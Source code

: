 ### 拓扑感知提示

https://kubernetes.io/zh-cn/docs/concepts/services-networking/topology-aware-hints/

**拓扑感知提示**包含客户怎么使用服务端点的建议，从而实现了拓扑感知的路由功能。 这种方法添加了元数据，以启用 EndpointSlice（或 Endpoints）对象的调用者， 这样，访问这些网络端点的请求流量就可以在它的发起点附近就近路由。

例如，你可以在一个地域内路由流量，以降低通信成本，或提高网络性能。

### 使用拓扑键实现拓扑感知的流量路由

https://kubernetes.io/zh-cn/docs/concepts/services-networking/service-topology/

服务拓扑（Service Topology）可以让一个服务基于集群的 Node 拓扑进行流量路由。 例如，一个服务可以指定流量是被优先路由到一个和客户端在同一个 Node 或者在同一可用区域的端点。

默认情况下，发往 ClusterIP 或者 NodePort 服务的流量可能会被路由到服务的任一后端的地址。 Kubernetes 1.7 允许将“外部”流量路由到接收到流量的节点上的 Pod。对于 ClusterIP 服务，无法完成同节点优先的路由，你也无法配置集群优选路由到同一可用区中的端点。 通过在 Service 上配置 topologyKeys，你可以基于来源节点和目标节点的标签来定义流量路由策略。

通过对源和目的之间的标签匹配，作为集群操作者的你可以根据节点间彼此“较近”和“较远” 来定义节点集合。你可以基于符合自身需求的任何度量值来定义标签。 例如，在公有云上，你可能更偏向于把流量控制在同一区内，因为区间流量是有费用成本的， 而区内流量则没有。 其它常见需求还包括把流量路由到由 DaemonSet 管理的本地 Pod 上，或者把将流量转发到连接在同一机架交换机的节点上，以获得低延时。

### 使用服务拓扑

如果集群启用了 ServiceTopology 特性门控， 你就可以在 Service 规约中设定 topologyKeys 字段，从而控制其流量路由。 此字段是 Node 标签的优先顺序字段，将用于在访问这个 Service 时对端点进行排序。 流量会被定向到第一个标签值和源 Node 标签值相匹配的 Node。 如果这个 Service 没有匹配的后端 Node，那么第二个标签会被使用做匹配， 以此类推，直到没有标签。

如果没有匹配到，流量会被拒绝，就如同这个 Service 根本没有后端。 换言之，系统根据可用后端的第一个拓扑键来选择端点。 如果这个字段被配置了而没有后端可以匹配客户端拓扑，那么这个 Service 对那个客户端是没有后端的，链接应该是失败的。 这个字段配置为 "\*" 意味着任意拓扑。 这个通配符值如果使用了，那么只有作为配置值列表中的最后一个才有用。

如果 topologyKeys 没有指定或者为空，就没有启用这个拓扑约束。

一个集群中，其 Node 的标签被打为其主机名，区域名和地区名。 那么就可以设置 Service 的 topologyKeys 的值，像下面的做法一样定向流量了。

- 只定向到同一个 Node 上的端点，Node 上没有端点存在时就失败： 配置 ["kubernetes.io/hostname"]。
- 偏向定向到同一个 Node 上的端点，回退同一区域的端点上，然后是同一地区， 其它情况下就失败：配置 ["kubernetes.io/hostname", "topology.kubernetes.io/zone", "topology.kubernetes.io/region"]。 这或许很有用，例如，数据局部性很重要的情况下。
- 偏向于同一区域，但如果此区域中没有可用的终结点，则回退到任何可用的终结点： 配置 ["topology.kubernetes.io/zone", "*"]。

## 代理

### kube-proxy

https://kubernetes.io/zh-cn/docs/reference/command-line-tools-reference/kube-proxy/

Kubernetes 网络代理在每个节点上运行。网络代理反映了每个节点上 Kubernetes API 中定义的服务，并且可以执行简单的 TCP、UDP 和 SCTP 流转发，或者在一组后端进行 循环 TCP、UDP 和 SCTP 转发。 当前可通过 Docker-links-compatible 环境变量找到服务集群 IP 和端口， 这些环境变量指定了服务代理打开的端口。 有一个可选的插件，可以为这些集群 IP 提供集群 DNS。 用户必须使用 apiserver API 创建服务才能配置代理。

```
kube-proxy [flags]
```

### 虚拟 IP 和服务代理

********

● **WHAT NEEDS TO BE DONE**:
The entries above are to be retyped exactly, with nothing left out.

● **ANSWER SECTION**:
Source code

: ### 拓扑感知提示

https://kubernetes.io/zh-cn/docs/concepts/services-networking/topology-aware-hints/

**拓扑感知提示**包含客户怎么使用服务端点的建议，从而实现了拓扑感知的路由功能。 这种方法添加了元数据，以启用 EndpointSlice（或 Endpoints）对象的调用者， 这样，访问这些网络端点的请求流量就可以在它的发起点附近就近路由。

例如，你可以在一个地域内路由流量，以降低通信成本，或提高网络性能。

### 使用拓扑键实现拓扑感知的流量路由

https://kubernetes.io/zh-cn/docs/concepts/services-networking/service-topology/

服务拓扑（Service Topology）可以让一个服务基于集群的 Node 拓扑进行流量路由。 例如，一个服务可以指定流量是被优先路由到一个和客户端在同一个 Node 或者在同一可用区域的端点。

默认情况下，发往 ClusterIP 或者 NodePort 服务的流量可能会被路由到服务的任一后端的地址。 Kubernetes 1.7 允许将“外部”流量路由到接收到流量的节点上的 Pod。对于 ClusterIP 服务，无法完成同节点优先的路由，你也无法配置集群优选路由到同一可用区中的端点。 通过在 Service 上配置 topologyKeys，你可以基于来源节点和目标节点的标签来定义流量路由策略。

通过对源和目的之间的标签匹配，作为集群操作者的你可以根据节点间彼此“较近”和“较远” 来定义节点集合。你可以基于符合自身需求的任何度量值来定义标签。 例如，在公有云上，你可能更偏向于把流量控制在同一区内，因为区间流量是有费用成本的， 而区内流量则没有。 其它常见需求还包括把流量路由到由 DaemonSet 管理的本地 Pod 上，或者把将流量转发到连接在同一机架交换机的节点上，以获得低延时。

### 使用服务拓扑

如果集群启用了 ServiceTopology 特性门控， 你就可以在 Service 规约中设定 topologyKeys 字段，从而控制其流量路由。 此字段是 Node 标签的优先顺序字段，将用于在访问这个 Service 时对端点进行排序。 流量会被定向到第一个标签值和源 Node 标签值相匹配的 Node。 如果这个 Service 没有匹配的后端 Node，那么第二个标签会被使用做匹配， 以此类推，直到没有标签。

如果没有匹配到，流量会被拒绝，就如同这个 Service 根本没有后端。 换言之，系统根据可用后端的第一个拓扑键来选择端点。 如果这个字段被配置了而没有后端可以匹配客户端拓扑，那么这个 Service 对那个客户端是没有后端的，链接应该是失败的。 这个字段配置为 "\*" 意味着任意拓扑。 这个通配符值如果使用了，那么只有作为配置值列表中的最后一个才有用。

如果 topologyKeys 没有指定或者为空，就没有启用这个拓扑约束。

一个集群中，其 Node 的标签被打为其主机名，区域名和地区名。 那么就可以设置 Service 的 topologyKeys 的值，像下面的做法一样定向流量了。

- 只定向到同一个 Node 上的端点，Node 上没有端点存在时就失败： 配置 ["kubernetes.io/hostname"]。
- 偏向定向到同一个 Node 上的端点，回退同一区域的端点上，然后是同一地区， 其它情况下就失败：配置 ["kubernetes.io/hostname", "topology.kubernetes.io/zone", "topology.kubernetes.io/region"]。 这或许很有用，例如，数据局部性很重要的情况下。
- 偏向于同一区域，但如果此区域中没有可用的终结点，则回退到任何可用的终结点： 配置 ["topology.kubernetes.io/zone", "*"]。

## 代理

### kube-proxy

https://kubernetes.io/zh-cn/docs/reference/command-line-tools-reference/kube-proxy/

Kubernetes 网络代理在每个节点上运行。网络代理反映了每个节点上 Kubernetes API 中定义的服务，并且可以执行简单的 TCP、UDP 和 SCTP 流转发，或者在一组后端进行 循环 TCP、UDP 和 SCTP 转发。 当前可通过 Docker-links-compatible 环境变量找到服务集群 IP 和端口， 这些环境变量指定了服务代理打开的端口。 有一个可选的插件，可以为这些集群 IP 提供集群 DNS。 用户必须使用 apiserver API 创建服务才能配置代理。

```
kube-proxy [flags]
```

### 虚拟 IP 和服务代理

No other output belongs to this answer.